Well, I am sort of frustrated today. And what better way to sound off than to write a nice long angry blog post? I guess it’s anger management at its finest (or worst, whichever you prefer).

Yup, I installed iTunes today and actually tried to do something with it. I do believe that the latter was a huge mistake. Now, iTunes has the reputation for being a slow and clumsy, but man did I not envision this level of utter uselessness and counter-productivity.

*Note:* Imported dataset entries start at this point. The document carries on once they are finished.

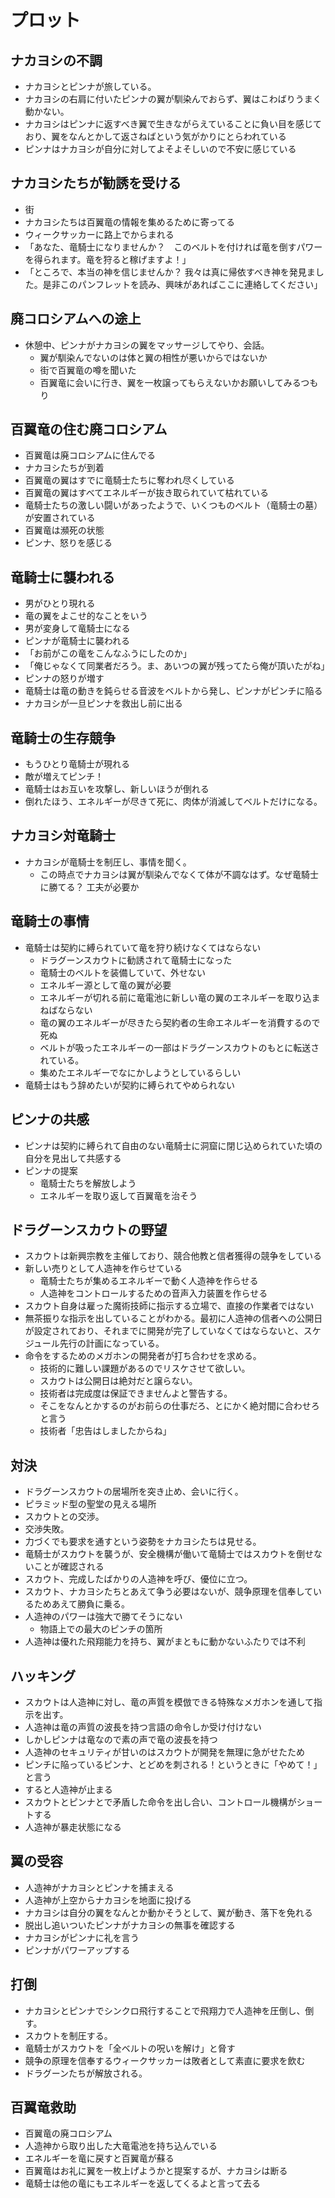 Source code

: # プロット

## ナカヨシの不調
* ナカヨシとピンナが旅している。
* ナカヨシの右肩に付いたピンナの翼が馴染んでおらず、翼はこわばりうまく動かない。
* ナカヨシはピンナに返すべき翼で生きながらえていることに負い目を感じており、翼をなんとかして返さねばという気がかりにとらわれている
* ピンナはナカヨシが自分に対してよそよそしいので不安に感じている

## ナカヨシたちが勧誘を受ける
* 街
* ナカヨシたちは百翼竜の情報を集めるために寄ってる
* ウィークサッカーに路上でからまれる
* 「あなた、竜騎士になりませんか？　このベルトを付ければ竜を倒すパワーを得られます。竜を狩ると稼げますよ！」
* 「ところで、本当の神を信じませんか？ 我々は真に帰依すべき神を発見ました。是非このパンフレットを読み、興味があればここに連絡してください」

## 廃コロシアムへの途上
* 休憩中、ピンナがナカヨシの翼をマッサージしてやり、会話。
  * 翼が馴染んでないのは体と翼の相性が悪いからではないか
  * 街で百翼竜の噂を聞いた
  * 百翼竜に会いに行き、翼を一枚譲ってもらえないかお願いしてみるつもり

## 百翼竜の住む廃コロシアム
* 百翼竜は廃コロシアムに住んでる
* ナカヨシたちが到着
* 百翼竜の翼はすでに竜騎士たちに奪われ尽くしている
* 百翼竜の翼はすべてエネルギーが抜き取られていて枯れている
* 竜騎士たちの激しい闘いがあったようで、いくつものベルト（竜騎士の墓）が安置されている
* 百翼竜は瀕死の状態
* ピンナ、怒りを感じる

## 竜騎士に襲われる
* 男がひとり現れる
* 竜の翼をよこせ的なことをいう
* 男が変身して竜騎士になる
* ピンナが竜騎士に襲われる
* 「お前がこの竜をこんなふうにしたのか」
* 「俺じゃなくて同業者だろう。ま、あいつの翼が残ってたら俺が頂いたがね」
* ピンナの怒りが増す
* 竜騎士は竜の動きを鈍らせる音波をベルトから発し、ピンナがピンチに陥る
* ナカヨシが一旦ピンナを救出し前に出る

## 竜騎士の生存競争
* もうひとり竜騎士が現れる
* 敵が増えてピンチ！
* 竜騎士はお互いを攻撃し、新しいほうが倒れる
* 倒れたほう、エネルギーが尽きて死に、肉体が消滅してベルトだけになる。

## ナカヨシ対竜騎士
* ナカヨシが竜騎士を制圧し、事情を聞く。
  * この時点でナカヨシは翼が馴染んでなくて体が不調なはず。なぜ竜騎士に勝てる？ 工夫が必要か

## 竜騎士の事情
* 竜騎士は契約に縛られていて竜を狩り続けなくてはならない
  * ドラグーンスカウトに勧誘されて竜騎士になった
  * 竜騎士のベルトを装備していて、外せない
  * エネルギー源として竜の翼が必要
  * エネルギーが切れる前に竜電池に新しい竜の翼のエネルギーを取り込まねばならない
  * 竜の翼のエネルギーが尽きたら契約者の生命エネルギーを消費するので死ぬ
  * ベルトが吸ったエネルギーの一部はドラグーンスカウトのもとに転送されている。
  * 集めたエネルギーでなにかしようとしているらしい
* 竜騎士はもう辞めたいが契約に縛られてやめられない

## ピンナの共感
* ピンナは契約に縛られて自由のない竜騎士に洞窟に閉じ込められていた頃の自分を見出して共感する
* ピンナの提案
  * 竜騎士たちを解放しよう
  * エネルギーを取り返して百翼竜を治そう

## ドラグーンスカウトの野望
* スカウトは新興宗教を主催しており、競合他教と信者獲得の競争をしている
* 新しい売りとして人造神を作らせている
  * 竜騎士たちが集めるエネルギーで動く人造神を作らせる
  * 人造神をコントロールするための音声入力装置を作らせる
* スカウト自身は雇った魔術技師に指示する立場で、直接の作業者ではない
* 無茶振りな指示を出していることがわかる。最初に人造神の信者への公開日が設定されており、それまでに開発が完了していなくてはならないと、スケジュール先行の計画になっている。
* 命令をするためのメガホンの開発者が打ち合わせを求める。
  * 技術的に難しい課題があるのでリスケさせて欲しい。
  * スカウトは公開日は絶対だと譲らない。
  * 技術者は完成度は保証できませんよと警告する。
  * そこをなんとかするのがお前らの仕事だろ、とにかく絶対間に合わせろと言う
  * 技術者「忠告はしましたからね」

## 対決
* ドラグーンスカウトの居場所を突き止め、会いに行く。
* ピラミッド型の聖堂の見える場所
* スカウトとの交渉。
* 交渉失敗。
* 力づくでも要求を通すという姿勢をナカヨシたちは見せる。
* 竜騎士がスカウトを襲うが、安全機構が働いて竜騎士ではスカウトを倒せないことが確認される
* スカウト、完成したばかりの人造神を呼び、優位に立つ。
* スカウト、ナカヨシたちとあえて争う必要はないが、競争原理を信奉しているためあえて勝負に乗る。
* 人造神のパワーは強大で勝てそうにない
  * 物語上での最大のピンチの箇所
* 人造神は優れた飛翔能力を持ち、翼がまともに動かないふたりでは不利

## ハッキング
* スカウトは人造神に対し、竜の声質を模倣できる特殊なメガホンを通して指示を出す。
* 人造神は竜の声質の波長を持つ言語の命令しか受け付けない
* しかしピンナは竜なので素の声で竜の波長を持つ
* 人造神のセキュリティが甘いのはスカウトが開発を無理に急がせたため
* ピンチに陥っているピンナ、とどめを刺される！というときに「やめて！」と言う
* すると人造神が止まる
* スカウトとピンナとで矛盾した命令を出し合い、コントロール機構がショートする
* 人造神が暴走状態になる

## 翼の受容
* 人造神がナカヨシとピンナを捕まえる
* 人造神が上空からナカヨシを地面に投げる
* ナカヨシは自分の翼をなんとか動かそうとして、翼が動き、落下を免れる
* 脱出し追いついたピンナがナカヨシの無事を確認する
* ナカヨシがピンナに礼を言う
* ピンナがパワーアップする

## 打倒
* ナカヨシとピンナでシンクロ飛行することで飛翔力で人造神を圧倒し、倒す。
* スカウトを制圧する。
* 竜騎士がスカウトを「全ベルトの呪いを解け」と脅す
* 競争の原理を信奉するウィークサッカーは敗者として素直に要求を飲む
* ドラグーンたちが解放される。

## 百翼竜救助
* 百翼竜の廃コロシアム
* 人造神から取り出した大竜電池を持ち込んでいる
* エネルギーを竜に戻すと百翼竜が蘇る
* 百翼竜はお礼に翼を一枚上げようかと提案するが、ナカヨシは断る
* 竜騎士は他の竜にもエネルギーを返してくるよと言って去る

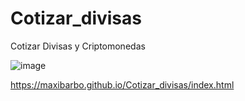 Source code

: # Cotizar_divisas
Cotizar Divisas y Criptomonedas

![image](https://user-images.githubusercontent.com/86979361/187541083-fb7d9fab-4a41-4984-9df0-2f8c8a5dfdc3.png)

https://maxibarbo.github.io/Cotizar_divisas/index.html
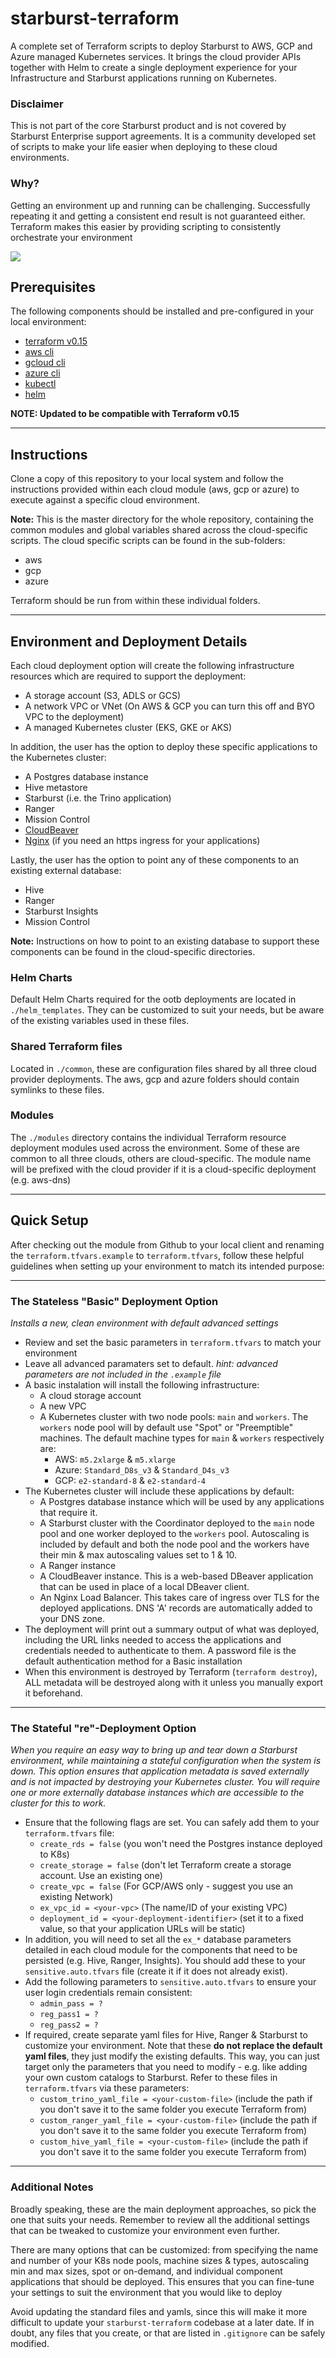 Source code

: # starburst-terraform

A complete set of Terraform scripts to deploy Starburst to AWS, GCP and Azure managed Kubernetes services. It brings the cloud provider APIs together with Helm to create a single deployment experience for your Infrastructure and Starburst applications running on Kubernetes.

### Disclaimer
This is not part of the core Starburst product and is not covered by Starburst Enterprise support agreements. It is a community developed set of scripts to make your life easier when deploying to these cloud environments. 

### Why?
Getting an environment up and running can be challenging. Successfully repeating it and getting a consistent end result is not guaranteed either. Terraform makes this easier by providing scripting to consistently orchestrate your environment

<img src="./overview.svg?sanitize=true">

## Prerequisites

The following components should be installed and pre-configured in your local environment:

- [terraform v0.15](https://learn.hashicorp.com/tutorials/terraform/install-cli) 
- [aws cli](https://docs.aws.amazon.com/cli/latest/userguide/install-cliv2.html)
- [gcloud cli](https://cloud.google.com/sdk/docs/install)
- [azure cli](https://docs.microsoft.com/en-us/cli/azure/install-azure-cli)
- [kubectl](https://kubernetes.io/docs/tasks/tools/install-kubectl/)
- [helm](https://helm.sh/docs/intro/install/)

**NOTE: Updated to be compatible with Terraform v0.15**

___
## Instructions
Clone a copy of this repository to your local system and follow the instructions provided within each cloud module (aws, gcp or azure) to execute against a specific cloud environment.

**Note:** This is the master directory for the whole repository, containing the common modules and global variables shared across the cloud-specific scripts. The cloud specific scripts can be found in the sub-folders:
- aws
- gcp
- azure

Terraform should be run from within these individual folders.

___
## Environment and Deployment Details

Each cloud deployment option will create the following infrastructure resources which are required to support the deployment:

- A storage account (S3, ADLS or GCS)
- A network VPC or VNet (On AWS & GCP you can turn this off and BYO VPC to the deployment)
- A managed Kubernetes cluster (EKS, GKE or AKS)

In addition, the user has the option to deploy these specific applications to the Kubernetes cluster:

- A Postgres database instance
- Hive metastore
- Starburst (i.e. the Trino application)
- Ranger
- Mission Control
- [CloudBeaver](https://cloudbeaver.io/)
- [Nginx](https://github.com/kubernetes/ingress-nginx) (if you need an https ingress for your applications)

Lastly, the user has the option to point any of these components to an existing external database:

- Hive
- Ranger
- Starburst Insights
- Mission Control

**Note:** Instructions on how to point to an existing database to support these components can be found in the cloud-specific directories.

### Helm Charts
Default Helm Charts required for the ootb deployments are located in `./helm_templates`. They can be customized to suit your needs, but be aware of the existing variables used in these files.
### Shared Terraform files
Located in `./common`, these are configuration files shared by all three cloud provider deployments. The aws, gcp and azure folders should contain symlinks to these files.
### Modules
The `./modules` directory contains the individual Terraform resource deployment modules used across the environment. Some of these are common to all three clouds, others are cloud-specific. The module name will be prefixed with the cloud provider if it is a cloud-specific deployment (e.g. aws-dns)
___
## Quick Setup
After checking out the module from Github to your local client and renaming the `terraform.tfvars.example` to `terraform.tfvars`, follow these helpful guidelines when setting up your environment to match its intended purpose:
___
### The Stateless "Basic" Deployment Option
*Installs a new, clean environment with default advanced settings*
- Review and set the basic parameters in `terraform.tfvars` to match your environment
- Leave all advanced paramaters set to default. *hint: advanced parameters are not included in the `.example` file*
- A basic instalation will install the following infrastructure:
    - A cloud storage account
    - A new VPC
    - A Kubernetes cluster with two node pools: `main` and `workers`. The `workers` node pool will by default use "Spot" or "Preemptible" machines. The default machine types for `main` & `workers` respectively are:
        - AWS: `m5.2xlarge` & `m5.xlarge`
        - Azure: `Standard_D8s_v3` & `Standard_D4s_v3`
        - GCP: `e2-standard-8` & `e2-standard-4`
- The Kubernetes cluster will include these applications by default:
    - A Postgres database instance which will be used by any applications that require it.
    - A Starburst cluster with the Coordinator deployed to the `main` node pool and one worker deployed to the `workers` pool. Autoscaling is included by default and both the node pool and the workers have their min & max autoscaling values set to 1 & 10.
    - A Ranger instance
    - A CloudBeaver instance. This is a web-based DBeaver application that can be used in place of a local DBeaver client.
    - An Nginx Load Balancer. This takes care of ingress over TLS for the deployed applications. DNS 'A' records are automatically added to your DNS zone.
- The deployment will print out a summary output of what was deployed, including the URL links needed to access the applications and credentials needed to authenticate to them. A password file is the default authentication method for a Basic installation
- When this environment is destroyed by Terraform (`terraform destroy`), ALL metadata will be destroyed along with it unless you manually export it beforehand.
___
### The Stateful "re"-Deployment Option
*When you require an easy way to bring up and tear down a Starburst environment, while maintaining a stateful configuration when the system is down. This option ensures that application metadata is saved externally and is not impacted by destroying your Kubernetes cluster. You will require one or more externally database instances which are accessible to the cluster for this to work.*
- Ensure that the following flags are set. You can safely add them to your `terraform.tfvars` file:
    - `create_rds = false` (you won't need the Postgres instance deployed to K8s)
    - `create_storage = false` (don't let Terraform create a storage account. Use an existing one)
    - `create_vpc = false` (For GCP/AWS only - suggest you use an existing Network)
    - `ex_vpc_id = <your-vpc>` (The name/ID of your existing VPC)
    - `deployment_id = <your-deployment-identifier>` (set it to a fixed value, so that your application URLs will be static)
- In addition, you will need to set all the `ex_*` database parameters detailed in each cloud module for the components that need to be persisted (e.g. Hive, Ranger, Insights). You should add these to your `sensitive.auto.tfvars` file (create it if it does not already exist).
- Add the following parameters to `sensitive.auto.tfvars` to ensure your user login credentials remain consistent:
    - `admin_pass = ?`
    - `reg_pass1 = ?`
    - `reg_pass2 = ?`
- If required, create separate yaml files for Hive, Ranger & Starburst to customize your environment. Note that these **do not replace the default yaml files**, they just modify the existing defaults. This way, you can just target only the parameters that you need to modify - e.g. like adding your own custom catalogs to Starburst. Refer to these files in `terraform.tfvars` via these parameters:
    - `custom_trino_yaml_file = <your-custom-file>` (include the path if you don't save it to the same folder you execute Terraform from)
    - `custom_ranger_yaml_file = <your-custom-file>` (include the path if you don't save it to the same folder you execute Terraform from)
    - `custom_hive_yaml_file = <your-custom-file>` (include the path if you don't save it to the same folder you execute Terraform from)
___
### Additional Notes
Broadly speaking, these are the main deployment approaches, so pick the one that suits your needs. Remember to review all the additional settings that can be tweaked to customize your environment even further.

There are many options that can be customized: from specifying the name and number of your K8s node pools, machine sizes & types, autoscaling min and max sizes, spot or on-demand, and individual component applications that should be deployed. This ensures that you can fine-tune your settings to suit the environment that you would like to deploy

Avoid updating the standard files and yamls, since this will make it more difficult to update your `starburst-terraform` codebase at a later date. If in doubt, any files that you create, or that are listed in `.gitignore` can be safely modified. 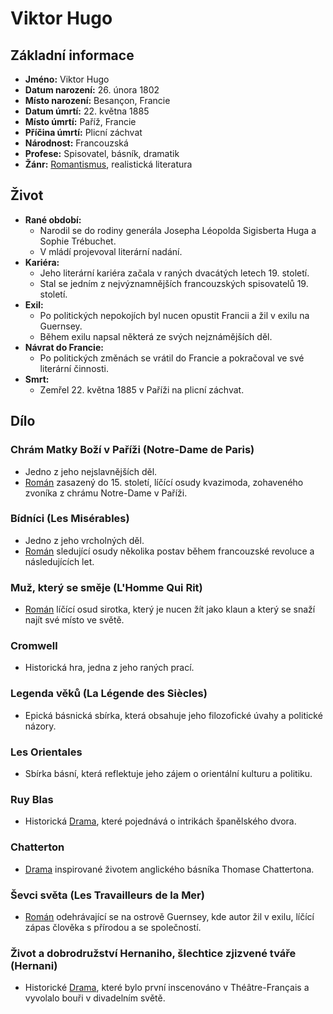 # Viktor Hugo

## Základní informace

- **Jméno:** Viktor Hugo
- **Datum narození:** 26. února 1802
- **Místo narození:** Besançon, Francie
- **Datum úmrtí:** 22. května 1885
- **Místo úmrtí:** Paříž, Francie
- **Příčina úmrtí:** Plicní záchvat
- **Národnost:** Francouzská
- **Profese:** Spisovatel, básník, dramatik
- **Žánr:** [Romantismus](Romantismus.md), realistická literatura

## Život

- **Rané období:**
	- Narodil se do rodiny generála Josepha Léopolda Sigisberta Huga a Sophie Trébuchet.
	- V mládí projevoval literární nadání.
- **Kariéra:**
	- Jeho literární kariéra začala v raných dvacátých letech 19. století.
	- Stal se jedním z nejvýznamnějších francouzských spisovatelů 19. století.
- **Exil:**
	- Po politických nepokojích byl nucen opustit Francii a žil v exilu na Guernsey.
	- Během exilu napsal některá ze svých nejznámějších děl.
- **Návrat do Francie:**
	- Po politických změnách se vrátil do Francie a pokračoval ve své literární činnosti.
- **Smrt:**
	- Zemřel 22. května 1885 v Paříži na plicní záchvat.

## Dílo

### Chrám Matky Boží v Paříži (Notre-Dame de Paris)

- Jedno z jeho nejslavnějších děl.
- [Román](Román.md) zasazený do 15. století, líčící osudy kvazimoda, zohaveného zvoníka z chrámu Notre-Dame v Paříži.

### Bídníci (Les Misérables)

- Jedno z jeho vrcholných děl.
- [Román](Román.md) sledující osudy několika postav během francouzské revoluce a následujících let.

### Muž, který se směje (L'Homme Qui Rit)

- [Román](Román.md) líčící osud sirotka, který je nucen žít jako klaun a který se snaží najít své místo ve světě.

### Cromwell

- Historická hra, jedna z jeho raných prací.

### Legenda věků (La Légende des Siècles)

- Epická básnická sbírka, která obsahuje jeho filozofické úvahy a politické názory.

### Les Orientales

- Sbírka básní, která reflektuje jeho zájem o orientální kulturu a politiku.

### Ruy Blas

- Historická [Drama](Drama.md), které pojednává o intrikách španělského dvora.

### Chatterton

- [Drama](Drama.md) inspirované životem anglického básníka Thomase Chattertona.

### Ševci světa (Les Travailleurs de la Mer)

- [Román](Román.md) odehrávající se na ostrově Guernsey, kde autor žil v exilu, líčící zápas člověka s přírodou a se společností.

### Život a dobrodružství Hernaniho, šlechtice zjizvené tváře (Hernani)

- Historické [Drama](Drama.md), které bylo první inscenováno v Théâtre-Français a vyvolalo bouři v divadelním světě.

But, hold on, you say – why on earth would you even want to consider installing iTunes? Moreover under Windows? The story dates back several days when I finally decided to get myself an iPod Touch. I have been, so to speak, out of touch (sorry, horrible pun) with Apple’s latest hard- and software for the past few years, all since I bought a 5th generation iPod with 80GB storage. I was, and still am, very happy with it. Rockbox was the perfect firmware, played my flac-s right off the bat and gave me the ability to play Doom 1 and 2 on my iPod – not so much for fun, but mostly to impress some of my nerdier friends. However, lets face it: scrolling through music with the patented scroll wheel was fun the first ten times only, and for some (like me) it wasn’t even much fun then. Thus, the ability to shuffle and choose music was very limited. You were basically confound to using playlists – which on Rockbox can be a pain in the ass. So, I decided to burn a hole in my pocket and get the 3rd generation iPod Touch 64GB.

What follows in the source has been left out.